After training RDF2Vec embeddings using the gpuRDF2vec package, you can retrieve the vector representations for all entities used within the knowledge graph. Similarly to the GPU-based training process, the retrieval of embeddings is also optimized for performance by building on top of DLPack to extract the vectors directly from GPU memory. This allows you to handle large-scale knowledge graphs efficiently.

The following example demonstrates how to perform this retrieval process:

from rdf2vecgpu import GPU_RDF2Vec, RDF2VecConfig

# Initialize the GPU_RDF2Vec pipeline
config = RDF2VecConfig(
    walk_strategy="random",
    walk_depth=4,
    walk_number=100,
    embedding_model="skipgram",
    epochs=5,
    batch_size=None,
    vector_size=100,
    window_size=5,
    min_count=1,
    learning_rate=0.01,
    negative_samples=5,
    random_state=42,
    reproducible=False,
    multi_gpu=False,
    generate_artifact=False,
    cpu_count=20,
)
gpu_rdf2vec_model = GPU_RDF2Vec(config=config)

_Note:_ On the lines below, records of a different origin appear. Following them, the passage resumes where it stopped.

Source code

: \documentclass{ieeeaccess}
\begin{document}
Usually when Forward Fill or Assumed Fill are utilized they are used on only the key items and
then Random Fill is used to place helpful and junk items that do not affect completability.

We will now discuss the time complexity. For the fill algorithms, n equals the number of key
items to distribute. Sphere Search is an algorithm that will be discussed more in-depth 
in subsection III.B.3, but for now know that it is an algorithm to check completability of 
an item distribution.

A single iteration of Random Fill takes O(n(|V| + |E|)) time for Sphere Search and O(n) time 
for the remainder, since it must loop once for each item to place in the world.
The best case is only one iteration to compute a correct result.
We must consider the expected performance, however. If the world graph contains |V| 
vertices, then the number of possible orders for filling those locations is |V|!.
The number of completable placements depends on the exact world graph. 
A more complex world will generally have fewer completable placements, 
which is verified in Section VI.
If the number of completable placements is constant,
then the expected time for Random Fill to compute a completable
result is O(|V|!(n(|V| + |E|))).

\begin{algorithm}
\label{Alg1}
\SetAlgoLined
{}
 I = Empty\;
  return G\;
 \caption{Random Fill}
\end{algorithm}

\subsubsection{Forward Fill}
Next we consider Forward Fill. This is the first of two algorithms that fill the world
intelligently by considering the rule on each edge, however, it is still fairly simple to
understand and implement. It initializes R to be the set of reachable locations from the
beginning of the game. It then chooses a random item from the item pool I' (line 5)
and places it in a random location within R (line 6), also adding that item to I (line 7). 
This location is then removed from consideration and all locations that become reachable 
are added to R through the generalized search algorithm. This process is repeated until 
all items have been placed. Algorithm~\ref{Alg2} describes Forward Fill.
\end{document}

# Read the knowledge graph
edge_data = gpu_rdf2vec_model.read_data("data/wikidata5m/wikidata5m_kg.parquet")

# Train the RDF2Vec embeddings
gpu_rdf2vec_model.fit(edge_df=edge_data, walk_vertices=None)

# Retrieve the embeddings for all entities
embeddings = gpu_rdf2vec_model.transform()

The transform method returns a cuDF dataframe where the keys are the entity URIs, together with the internal integer-based ID and the embedding vectors. If you set generate_artifact=True during the configuration, the embeddings will also be saved to disk in the specified output directory as a Parquet file.